Raw data:
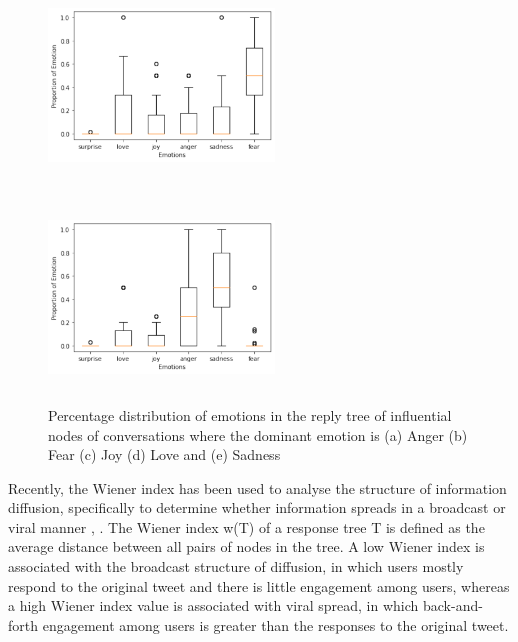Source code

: \documentclass[acmtog]{acmart}
\begin{document}
\begin{figure}[h]
\begin{minipage}{.33\textwidth}
    \includegraphics[width=6cm,height=5.5cm,keepaspectratio]{plots/dis_love.pdf}
  \end{minipage}%
  \begin{minipage}{.33\textwidth}
    \centering
    \includegraphics[width=6cm,height=5.5cm,keepaspectratio]{plots/dis_sad.pdf}
  \end{minipage}
  
  \caption{Percentage distribution of emotions in the reply tree of influential nodes of conversations where the dominant emotion is (a) Anger (b) Fear (c) Joy (d) Love and (e) Sadness}
  \label{SampleConv}
  \end{figure}
  
Recently, the Wiener index has been used to analyse the structure of information diffusion, specifically to determine whether information spreads in a broadcast or viral manner \cite{saveski2021structure}, \cite{goel2016structural}. The Wiener index w(T) of a response tree T is defined as the average distance between all pairs of nodes in the tree. A low Wiener index is associated with the broadcast structure of diffusion, in which users mostly respond to the original tweet and there is little engagement among users, whereas a high Wiener index value is associated with viral spread, in which back-and-forth engagement among users is greater than the responses to the original tweet. 
\end{document}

What to do: Copy every record above exactly, leaving out any pictures.

Task response:
Source code

: \documentclass[acmtog]{acmart}
\begin{document}
\begin{figure}[h]
\begin{minipage}{.33\textwidth}
    \includegraphics[width=6cm,height=5.5cm,keepaspectratio]{plots/dis_love.pdf}
  \end{minipage}%
  \begin{minipage}{.33\textwidth}
    \centering
    \includegraphics[width=6cm,height=5.5cm,keepaspectratio]{plots/dis_sad.pdf}
  \end{minipage}
  
  \caption{Percentage distribution of emotions in the reply tree of influential nodes of conversations where the dominant emotion is (a) Anger (b) Fear (c) Joy (d) Love and (e) Sadness}
  \label{SampleConv}
  \end{figure}
  
Recently, the Wiener index has been used to analyse the structure of information diffusion, specifically to determine whether information spreads in a broadcast or viral manner \cite{saveski2021structure}, \cite{goel2016structural}. The Wiener index w(T) of a response tree T is defined as the average distance between all pairs of nodes in the tree. A low Wiener index is associated with the broadcast structure of diffusion, in which users mostly respond to the original tweet and there is little engagement among users, whereas a high Wiener index value is associated with viral spread, in which back-and-forth engagement among users is greater than the responses to the original tweet. 
\end{document}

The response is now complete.